**GOAL OF THE EXERCISE**. Would you please repeat the data that follows, exactly as it reads?

>>>>

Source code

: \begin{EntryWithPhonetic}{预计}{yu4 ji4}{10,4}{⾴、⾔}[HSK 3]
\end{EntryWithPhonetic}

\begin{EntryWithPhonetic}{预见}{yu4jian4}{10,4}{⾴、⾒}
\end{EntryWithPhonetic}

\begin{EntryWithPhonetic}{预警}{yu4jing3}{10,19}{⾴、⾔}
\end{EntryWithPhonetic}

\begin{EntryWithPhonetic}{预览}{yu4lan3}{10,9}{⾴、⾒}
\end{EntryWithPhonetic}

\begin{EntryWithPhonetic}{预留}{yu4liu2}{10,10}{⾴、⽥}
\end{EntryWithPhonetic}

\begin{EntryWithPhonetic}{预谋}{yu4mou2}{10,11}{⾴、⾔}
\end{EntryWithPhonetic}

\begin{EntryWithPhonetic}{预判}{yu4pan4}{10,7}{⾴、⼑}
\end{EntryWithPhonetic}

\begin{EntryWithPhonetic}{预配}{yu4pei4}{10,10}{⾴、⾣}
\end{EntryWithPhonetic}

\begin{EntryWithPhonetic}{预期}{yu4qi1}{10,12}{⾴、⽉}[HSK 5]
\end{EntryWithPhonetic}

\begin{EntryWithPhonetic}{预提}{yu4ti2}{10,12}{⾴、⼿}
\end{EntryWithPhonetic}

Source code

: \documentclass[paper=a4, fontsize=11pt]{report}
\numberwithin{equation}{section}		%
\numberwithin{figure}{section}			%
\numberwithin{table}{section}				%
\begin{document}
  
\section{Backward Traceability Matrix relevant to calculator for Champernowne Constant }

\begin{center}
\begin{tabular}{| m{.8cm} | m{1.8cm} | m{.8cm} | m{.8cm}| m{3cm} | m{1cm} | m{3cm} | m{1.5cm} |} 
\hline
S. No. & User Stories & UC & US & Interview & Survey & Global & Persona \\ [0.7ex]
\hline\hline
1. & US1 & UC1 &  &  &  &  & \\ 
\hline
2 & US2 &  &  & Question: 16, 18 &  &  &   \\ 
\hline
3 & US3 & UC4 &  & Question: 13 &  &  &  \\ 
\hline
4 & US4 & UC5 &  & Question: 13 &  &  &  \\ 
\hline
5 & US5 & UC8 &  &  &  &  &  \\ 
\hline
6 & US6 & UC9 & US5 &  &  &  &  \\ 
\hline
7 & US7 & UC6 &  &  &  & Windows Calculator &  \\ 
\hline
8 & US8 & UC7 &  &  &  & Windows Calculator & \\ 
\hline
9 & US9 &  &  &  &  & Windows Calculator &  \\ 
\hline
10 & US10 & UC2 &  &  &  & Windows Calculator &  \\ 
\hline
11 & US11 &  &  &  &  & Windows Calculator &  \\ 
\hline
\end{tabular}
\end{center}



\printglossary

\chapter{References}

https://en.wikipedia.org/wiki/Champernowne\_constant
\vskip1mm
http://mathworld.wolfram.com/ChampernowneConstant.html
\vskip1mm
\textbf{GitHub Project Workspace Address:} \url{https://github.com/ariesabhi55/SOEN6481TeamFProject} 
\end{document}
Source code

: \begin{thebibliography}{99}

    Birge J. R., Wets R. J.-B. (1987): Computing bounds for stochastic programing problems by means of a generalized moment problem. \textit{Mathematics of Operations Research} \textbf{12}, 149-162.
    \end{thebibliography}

<<<<

**TASK ANSWER**.
Source code

: \begin{EntryWithPhonetic}{预计}{yu4 ji4}{10,4}{⾴、⾔}[HSK 3]
\end{EntryWithPhonetic}

\begin{EntryWithPhonetic}{预见}{yu4jian4}{10,4}{⾴、⾒}
\end{EntryWithPhonetic}

\begin{EntryWithPhonetic}{预警}{yu4jing3}{10,19}{⾴、⾔}
\end{EntryWithPhonetic}

\begin{EntryWithPhonetic}{预览}{yu4lan3}{10,9}{⾴、⾒}
\end{EntryWithPhonetic}

\begin{EntryWithPhonetic}{预留}{yu4liu2}{10,10}{⾴、⽥}
\end{EntryWithPhonetic}

\begin{EntryWithPhonetic}{预谋}{yu4mou2}{10,11}{⾴、⾔}
\end{EntryWithPhonetic}

\begin{EntryWithPhonetic}{预判}{yu4pan4}{10,7}{⾴、⼑}
\end{EntryWithPhonetic}

\begin{EntryWithPhonetic}{预配}{yu4pei4}{10,10}{⾴、⾣}
\end{EntryWithPhonetic}

\begin{EntryWithPhonetic}{预期}{yu4qi1}{10,12}{⾴、⽉}[HSK 5]
\end{EntryWithPhonetic}

\begin{EntryWithPhonetic}{预提}{yu4ti2}{10,12}{⾴、⼿}
\end{EntryWithPhonetic}

Source code

: \documentclass[paper=a4, fontsize=11pt]{report}
\numberwithin{equation}{section}		%
\numberwithin{figure}{section}			%
\numberwithin{table}{section}				%
\begin{document}
  
\section{Backward Traceability Matrix relevant to calculator for Champernowne Constant }

\begin{center}
\begin{tabular}{| m{.8cm} | m{1.8cm} | m{.8cm} | m{.8cm}| m{3cm} | m{1cm} | m{3cm} | m{1.5cm} |} 
\hline
S. No. & User Stories & UC & US & Interview & Survey & Global & Persona \\ [0.7ex]
\hline\hline
1. & US1 & UC1 &  &  &  &  & \\ 
\hline
2 & US2 &  &  & Question: 16, 18 &  &  &   \\ 
\hline
3 & US3 & UC4 &  & Question: 13 &  &  &  \\ 
\hline
4 & US4 & UC5 &  & Question: 13 &  &  &  \\ 
\hline
5 & US5 & UC8 &  &  &  &  &  \\ 
\hline
6 & US6 & UC9 & US5 &  &  &  &  \\ 
\hline
7 & US7 & UC6 &  &  &  & Windows Calculator &  \\ 
\hline
8 & US8 & UC7 &  &  &  & Windows Calculator & \\ 
\hline
9 & US9 &  &  &  &  & Windows Calculator &  \\ 
\hline
10 & US10 & UC2 &  &  &  & Windows Calculator &  \\ 
\hline
11 & US11 &  &  &  &  & Windows Calculator &  \\ 
\hline
\end{tabular}
\end{center}



\printglossary

\chapter{References}

https://en.wikipedia.org/wiki/Champernowne\_constant
\vskip1mm
http://mathworld.wolfram.com/ChampernowneConstant.html
\vskip1mm
\textbf{GitHub Project Workspace Address:} \url{https://github.com/ariesabhi55/SOEN6481TeamFProject} 
\end{document}
Source code

: \begin{thebibliography}{99}

    Birge J. R., Wets R. J.-B. (1987): Computing bounds for stochastic programing problems by means of a generalized moment problem. \textit{Mathematics of Operations Research} \textbf{12}, 149-162.
    \end{thebibliography}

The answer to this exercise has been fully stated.